Assignment.
Using the data below, copy out all lines with the word "path".

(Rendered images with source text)
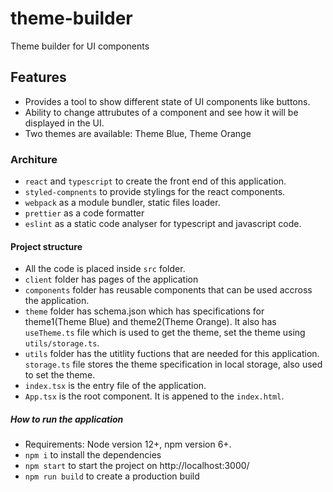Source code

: # theme-builder
Theme builder for UI components

## Features
  - Provides a tool to show different state of UI components like buttons.
  - Ability to change attrubutes of a component and see how it will be displayed in the UI.
  - Two themes are available:  Theme Blue, Theme Orange

### Architure
  - `react` and `typescript` to create the front end of this application.
  - `styled-compnents` to provide stylings for the react components. 
  - `webpack` as a module bundler, static files loader.
  - `prettier` as a code formatter
  - `eslint` as a static code analyser for typescript and javascript code.

#### Project structure
  - All the code is placed inside `src` folder.
  - `client` folder has pages of the application
  - `components` folder has reusable components that can be used accross the application.
  - `theme` folder has schema.json which has specifications for theme1(Theme Blue) and theme2(Theme Orange).  It also has `useTheme.ts` file which is used to 
    get the theme, set the theme using `utils/storage.ts`.
  - `utils` folder has the utitlity fuctions that are needed for this application.  `storage.ts` file stores the theme specification in local storage, also used to set the theme.
  - `index.tsx` is the entry file of the application.
  - `App.tsx` is the root component.  It is appened to the `index.html`.


##### How to run the application
  - Requirements: Node version 12+, npm version 6+.
  - `npm i` to install the dependencies
  - `npm start` to start the project on http://localhost:3000/
  - `npm run build` to create a production build
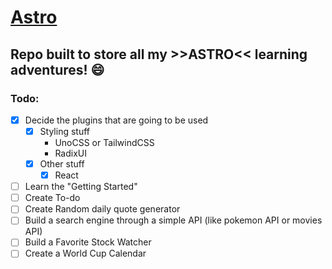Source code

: # [Astro](<[astro.build](https://astro.build/)>)

## Repo built to store all my >>ASTRO<< learning adventures! 😄

### Todo:

- [x] Decide the plugins that are going to be used
  - [x] Styling stuff
    - UnoCSS or TailwindCSS
    - RadixUI
  - [x] Other stuff
    - [x] React
- [ ] Learn the "Getting Started"
- [ ] Create To-do
- [ ] Create Random daily quote generator
- [ ] Build a search engine through a simple API (like pokemon API or movies API)
- [ ] Build a Favorite Stock Watcher
- [ ] Create a World Cup Calendar
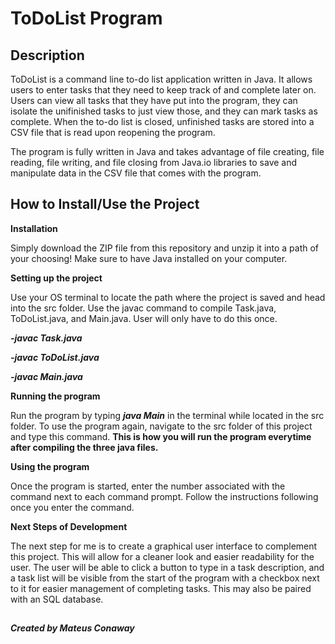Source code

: # ToDoList Program

## Description

ToDoList is a command line to-do list application written in Java. It allows users to enter tasks that they need to keep track of and complete later on. Users can view all tasks that they have put into the program, they can isolate the unifinished tasks to just view those, and they can mark tasks as complete. When the to-do list is closed, unfinished tasks are stored into a CSV file that is read upon reopening the program.

The program is fully written in Java and takes advantage of file creating, file reading, file writing, and file closing from Java.io libraries to save and manipulate data in the CSV file that comes with the program.

## How to Install/Use the Project
**Installation**

Simply download the ZIP file from this repository and unzip it into a path of your choosing! Make sure to have Java installed on your computer.

**Setting up the project**

Use your OS terminal to locate the path where the project is saved and head into the src folder. Use the javac command to compile Task.java, ToDoList.java, and Main.java. User will only have to do this once.

***-javac Task.java*** 

***-javac ToDoList.java*** 

***-javac Main.java***

**Running the program**

Run the program by typing ***java Main*** in the terminal while located in the src folder. To use the program again, navigate to the src folder of this project and type this command. __This is how you will run the program everytime after compiling the three java files.__

**Using the program**

Once the program is started, enter the number associated with the command next to each command prompt. Follow the instructions following once you enter the command.

**Next Steps of Development**

The next step for me is to create a graphical user interface to complement this project. This will allow for a cleaner look and easier readability for the user. The user will be able to click a button to type in a task description, and a task list will be visible from the start of the program with a checkbox next to it for easier management of completing tasks. This may also be paired with an SQL database.

##
***Created by Mateus Conaway***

Task result.
Simply download the ZIP file from this repository and unzip it into a path of your choosing! Make sure to have Java installed on your computer.
Use your OS terminal to locate the path where the project is saved and head into the src folder. Use the javac command to compile Task.java, ToDoList.java, and Main.java. User will only have to do this once.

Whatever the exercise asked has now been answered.